(Records from a collection)

________________

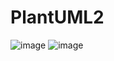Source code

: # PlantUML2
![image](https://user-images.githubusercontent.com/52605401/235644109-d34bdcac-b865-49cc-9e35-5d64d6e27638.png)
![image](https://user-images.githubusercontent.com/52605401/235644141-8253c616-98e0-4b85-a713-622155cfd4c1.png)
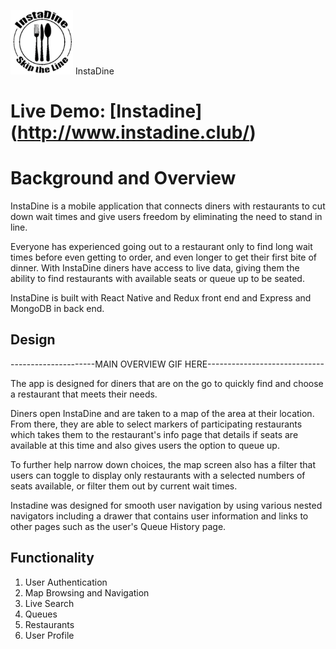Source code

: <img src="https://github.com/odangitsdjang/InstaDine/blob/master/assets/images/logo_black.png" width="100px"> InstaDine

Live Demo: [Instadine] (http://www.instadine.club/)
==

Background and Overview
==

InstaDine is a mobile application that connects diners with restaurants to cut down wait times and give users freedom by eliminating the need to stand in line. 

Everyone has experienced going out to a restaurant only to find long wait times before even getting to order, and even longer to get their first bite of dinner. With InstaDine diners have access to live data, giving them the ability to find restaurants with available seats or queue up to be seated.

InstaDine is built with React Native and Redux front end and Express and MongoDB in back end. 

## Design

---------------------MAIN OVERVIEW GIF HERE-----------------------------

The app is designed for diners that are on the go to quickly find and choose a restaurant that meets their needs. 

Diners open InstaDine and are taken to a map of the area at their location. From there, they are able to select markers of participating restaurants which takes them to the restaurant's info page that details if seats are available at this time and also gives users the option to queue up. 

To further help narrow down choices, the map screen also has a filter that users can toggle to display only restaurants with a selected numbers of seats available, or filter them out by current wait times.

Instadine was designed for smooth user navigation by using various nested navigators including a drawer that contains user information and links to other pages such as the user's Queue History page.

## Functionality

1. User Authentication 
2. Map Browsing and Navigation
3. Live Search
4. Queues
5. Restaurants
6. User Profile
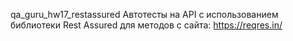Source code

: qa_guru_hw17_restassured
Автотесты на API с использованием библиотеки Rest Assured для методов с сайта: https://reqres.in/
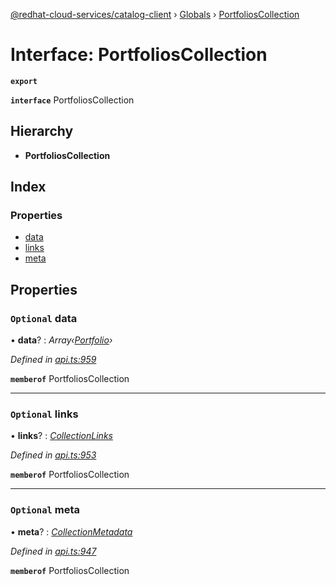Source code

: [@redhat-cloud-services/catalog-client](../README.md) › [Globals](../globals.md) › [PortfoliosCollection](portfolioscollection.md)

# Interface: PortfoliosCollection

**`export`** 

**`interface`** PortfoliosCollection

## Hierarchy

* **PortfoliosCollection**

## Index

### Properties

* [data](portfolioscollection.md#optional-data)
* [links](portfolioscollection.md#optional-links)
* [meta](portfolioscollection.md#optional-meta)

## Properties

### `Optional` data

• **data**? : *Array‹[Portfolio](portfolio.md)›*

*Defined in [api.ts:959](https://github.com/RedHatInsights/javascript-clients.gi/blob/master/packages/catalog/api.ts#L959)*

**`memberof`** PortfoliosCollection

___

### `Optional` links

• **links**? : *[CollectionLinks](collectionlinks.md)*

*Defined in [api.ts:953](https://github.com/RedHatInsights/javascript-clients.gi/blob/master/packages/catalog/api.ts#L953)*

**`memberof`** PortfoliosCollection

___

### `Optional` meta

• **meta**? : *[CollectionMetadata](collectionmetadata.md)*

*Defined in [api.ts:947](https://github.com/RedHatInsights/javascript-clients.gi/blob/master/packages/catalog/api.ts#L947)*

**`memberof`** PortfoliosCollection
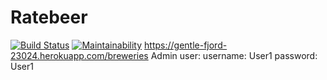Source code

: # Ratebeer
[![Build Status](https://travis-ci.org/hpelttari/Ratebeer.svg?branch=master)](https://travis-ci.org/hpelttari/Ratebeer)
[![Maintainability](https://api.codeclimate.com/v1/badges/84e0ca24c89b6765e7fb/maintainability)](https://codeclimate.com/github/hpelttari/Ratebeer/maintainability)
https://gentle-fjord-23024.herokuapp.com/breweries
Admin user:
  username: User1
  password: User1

________________

• **Exercise requirements**: Whenever a line of the data includes "packages", copy that line.

• **Exercise response**:
*Defined in [api.ts:959](https://github.com/RedHatInsights/javascript-clients.gi/blob/master/packages/catalog/api.ts#L959)*
*Defined in [api.ts:953](https://github.com/RedHatInsights/javascript-clients.gi/blob/master/packages/catalog/api.ts#L953)*
*Defined in [api.ts:947](https://github.com/RedHatInsights/javascript-clients.gi/blob/master/packages/catalog/api.ts#L947)*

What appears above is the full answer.